◆ Saved data entries ◆
* * *
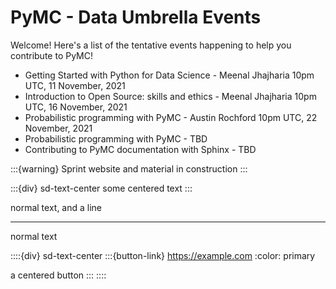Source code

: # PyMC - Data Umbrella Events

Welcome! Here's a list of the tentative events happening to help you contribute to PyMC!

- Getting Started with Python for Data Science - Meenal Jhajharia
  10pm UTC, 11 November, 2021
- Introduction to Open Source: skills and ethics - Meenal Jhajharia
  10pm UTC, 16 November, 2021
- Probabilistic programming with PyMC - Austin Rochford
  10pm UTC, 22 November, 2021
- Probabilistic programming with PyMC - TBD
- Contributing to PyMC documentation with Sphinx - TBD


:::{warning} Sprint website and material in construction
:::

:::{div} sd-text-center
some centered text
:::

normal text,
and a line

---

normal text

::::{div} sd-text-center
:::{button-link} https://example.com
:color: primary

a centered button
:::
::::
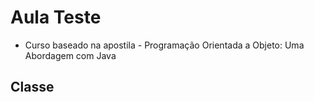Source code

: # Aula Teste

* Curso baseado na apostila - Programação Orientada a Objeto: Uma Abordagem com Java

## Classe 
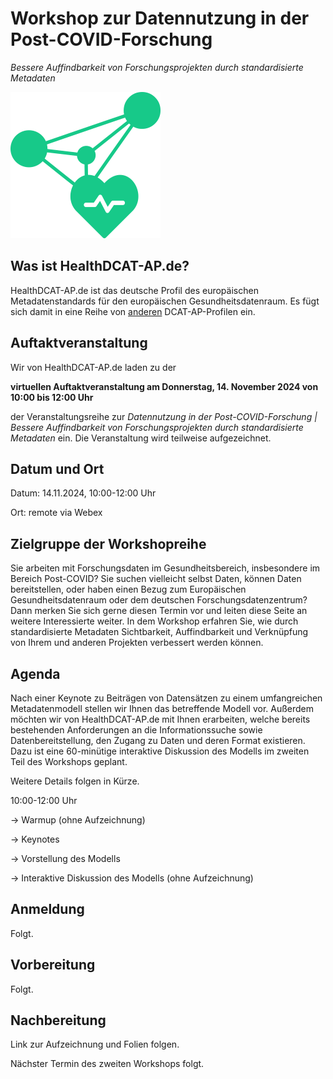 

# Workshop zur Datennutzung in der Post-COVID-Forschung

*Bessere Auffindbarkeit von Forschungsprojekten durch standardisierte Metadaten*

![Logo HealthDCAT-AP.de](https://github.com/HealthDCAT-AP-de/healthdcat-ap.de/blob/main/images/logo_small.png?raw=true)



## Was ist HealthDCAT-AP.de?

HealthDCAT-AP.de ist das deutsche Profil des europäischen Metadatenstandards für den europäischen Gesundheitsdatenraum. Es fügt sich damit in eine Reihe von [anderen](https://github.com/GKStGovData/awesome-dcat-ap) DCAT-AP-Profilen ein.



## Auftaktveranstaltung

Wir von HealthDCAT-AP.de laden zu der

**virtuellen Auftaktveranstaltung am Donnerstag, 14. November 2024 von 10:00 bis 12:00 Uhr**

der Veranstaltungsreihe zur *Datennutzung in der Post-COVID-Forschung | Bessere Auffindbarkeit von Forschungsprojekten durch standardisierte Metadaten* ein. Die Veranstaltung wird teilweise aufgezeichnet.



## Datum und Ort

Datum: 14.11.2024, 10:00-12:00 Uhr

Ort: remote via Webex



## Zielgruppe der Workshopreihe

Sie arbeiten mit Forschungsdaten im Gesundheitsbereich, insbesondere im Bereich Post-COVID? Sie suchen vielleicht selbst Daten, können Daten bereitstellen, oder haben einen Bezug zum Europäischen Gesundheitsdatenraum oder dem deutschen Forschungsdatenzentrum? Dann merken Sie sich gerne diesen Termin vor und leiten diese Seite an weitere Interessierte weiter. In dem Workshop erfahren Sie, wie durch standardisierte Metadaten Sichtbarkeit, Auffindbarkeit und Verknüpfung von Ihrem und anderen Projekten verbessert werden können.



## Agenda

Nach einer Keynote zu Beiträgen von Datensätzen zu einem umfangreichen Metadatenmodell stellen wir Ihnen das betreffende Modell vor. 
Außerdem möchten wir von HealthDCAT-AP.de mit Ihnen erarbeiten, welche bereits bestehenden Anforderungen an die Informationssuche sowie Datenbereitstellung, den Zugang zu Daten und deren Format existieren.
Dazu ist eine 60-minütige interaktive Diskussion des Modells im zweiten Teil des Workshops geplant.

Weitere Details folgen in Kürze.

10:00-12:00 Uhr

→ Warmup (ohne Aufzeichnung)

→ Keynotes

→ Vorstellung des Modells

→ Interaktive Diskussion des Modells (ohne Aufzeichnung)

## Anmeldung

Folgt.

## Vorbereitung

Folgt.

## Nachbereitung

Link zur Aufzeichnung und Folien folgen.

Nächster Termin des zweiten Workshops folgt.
* * *
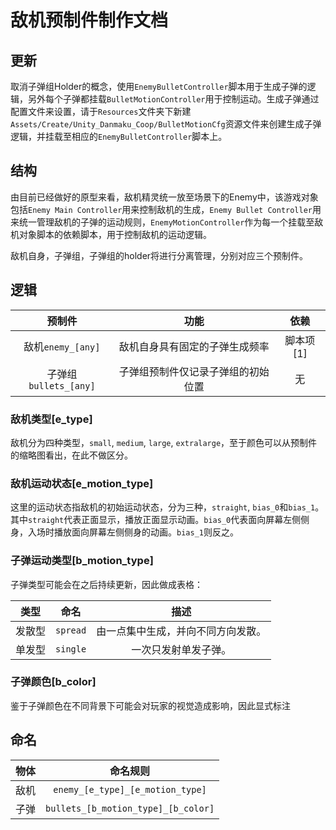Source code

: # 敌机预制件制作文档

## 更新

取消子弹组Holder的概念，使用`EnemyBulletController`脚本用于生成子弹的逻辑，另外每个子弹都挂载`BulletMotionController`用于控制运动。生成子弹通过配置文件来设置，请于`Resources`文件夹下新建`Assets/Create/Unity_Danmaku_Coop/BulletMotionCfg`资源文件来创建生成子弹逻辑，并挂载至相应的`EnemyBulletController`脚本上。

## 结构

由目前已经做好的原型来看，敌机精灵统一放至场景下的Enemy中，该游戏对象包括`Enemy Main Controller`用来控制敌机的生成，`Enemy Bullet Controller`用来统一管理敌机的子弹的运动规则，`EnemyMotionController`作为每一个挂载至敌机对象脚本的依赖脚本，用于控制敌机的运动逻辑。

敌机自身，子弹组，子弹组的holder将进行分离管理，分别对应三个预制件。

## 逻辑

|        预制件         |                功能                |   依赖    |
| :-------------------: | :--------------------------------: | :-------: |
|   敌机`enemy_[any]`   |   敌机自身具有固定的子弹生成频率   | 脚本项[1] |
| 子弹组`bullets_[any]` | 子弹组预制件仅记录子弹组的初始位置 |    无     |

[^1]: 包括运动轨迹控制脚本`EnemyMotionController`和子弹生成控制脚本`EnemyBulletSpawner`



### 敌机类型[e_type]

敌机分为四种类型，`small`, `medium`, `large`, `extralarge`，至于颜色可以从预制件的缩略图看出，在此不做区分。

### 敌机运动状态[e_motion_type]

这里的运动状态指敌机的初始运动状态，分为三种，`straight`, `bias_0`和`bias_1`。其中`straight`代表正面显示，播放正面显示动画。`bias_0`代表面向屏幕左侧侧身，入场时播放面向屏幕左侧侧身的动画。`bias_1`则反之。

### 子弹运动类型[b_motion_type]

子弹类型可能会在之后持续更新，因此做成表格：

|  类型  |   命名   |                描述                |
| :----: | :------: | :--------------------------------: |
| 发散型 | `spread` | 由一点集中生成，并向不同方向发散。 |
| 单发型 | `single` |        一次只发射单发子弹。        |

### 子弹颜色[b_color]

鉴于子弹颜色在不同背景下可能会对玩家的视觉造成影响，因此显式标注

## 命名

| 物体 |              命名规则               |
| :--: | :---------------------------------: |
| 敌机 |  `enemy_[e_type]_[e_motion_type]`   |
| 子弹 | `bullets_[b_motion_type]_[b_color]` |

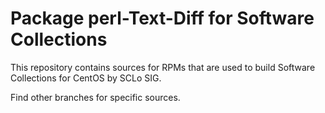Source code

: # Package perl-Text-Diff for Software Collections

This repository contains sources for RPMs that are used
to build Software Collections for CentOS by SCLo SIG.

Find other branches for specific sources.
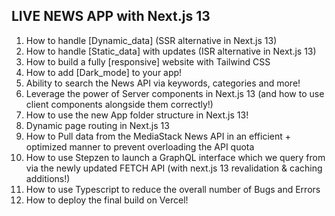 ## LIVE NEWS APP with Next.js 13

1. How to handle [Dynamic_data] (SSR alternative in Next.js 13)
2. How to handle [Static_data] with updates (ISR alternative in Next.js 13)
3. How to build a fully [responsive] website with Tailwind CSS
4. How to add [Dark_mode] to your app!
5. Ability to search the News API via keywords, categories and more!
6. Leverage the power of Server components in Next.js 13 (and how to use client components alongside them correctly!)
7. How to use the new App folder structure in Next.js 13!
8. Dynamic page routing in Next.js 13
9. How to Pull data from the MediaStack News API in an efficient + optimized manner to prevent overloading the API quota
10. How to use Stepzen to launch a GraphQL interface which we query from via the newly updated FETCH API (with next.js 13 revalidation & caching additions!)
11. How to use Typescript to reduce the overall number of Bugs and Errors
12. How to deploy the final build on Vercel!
* * *
◆ Task goal ◆
Write out exactly the run of lines above that starts at the line containing "### 敌机运动状态[e_motion_type]" and ends at the line containing "2. How to handle". Include both, and leave the pictures out.

◆ Reply ◆
### 敌机运动状态[e_motion_type]

这里的运动状态指敌机的初始运动状态，分为三种，`straight`, `bias_0`和`bias_1`。其中`straight`代表正面显示，播放正面显示动画。`bias_0`代表面向屏幕左侧侧身，入场时播放面向屏幕左侧侧身的动画。`bias_1`则反之。

### 子弹运动类型[b_motion_type]

子弹类型可能会在之后持续更新，因此做成表格：

|  类型  |   命名   |                描述                |
| :----: | :------: | :--------------------------------: |
| 发散型 | `spread` | 由一点集中生成，并向不同方向发散。 |
| 单发型 | `single` |        一次只发射单发子弹。        |

### 子弹颜色[b_color]

鉴于子弹颜色在不同背景下可能会对玩家的视觉造成影响，因此显式标注

## 命名

| 物体 |              命名规则               |
| :--: | :---------------------------------: |
| 敌机 |  `enemy_[e_type]_[e_motion_type]`   |
| 子弹 | `bullets_[b_motion_type]_[b_color]` |

Source code

: # Package perl-Text-Diff for Software Collections

This repository contains sources for RPMs that are used
to build Software Collections for CentOS by SCLo SIG.

Find other branches for specific sources.
 ## LIVE NEWS APP with Next.js 13

1. How to handle [Dynamic_data] (SSR alternative in Next.js 13)
2. How to handle [Static_data] with updates (ISR alternative in Next.js 13)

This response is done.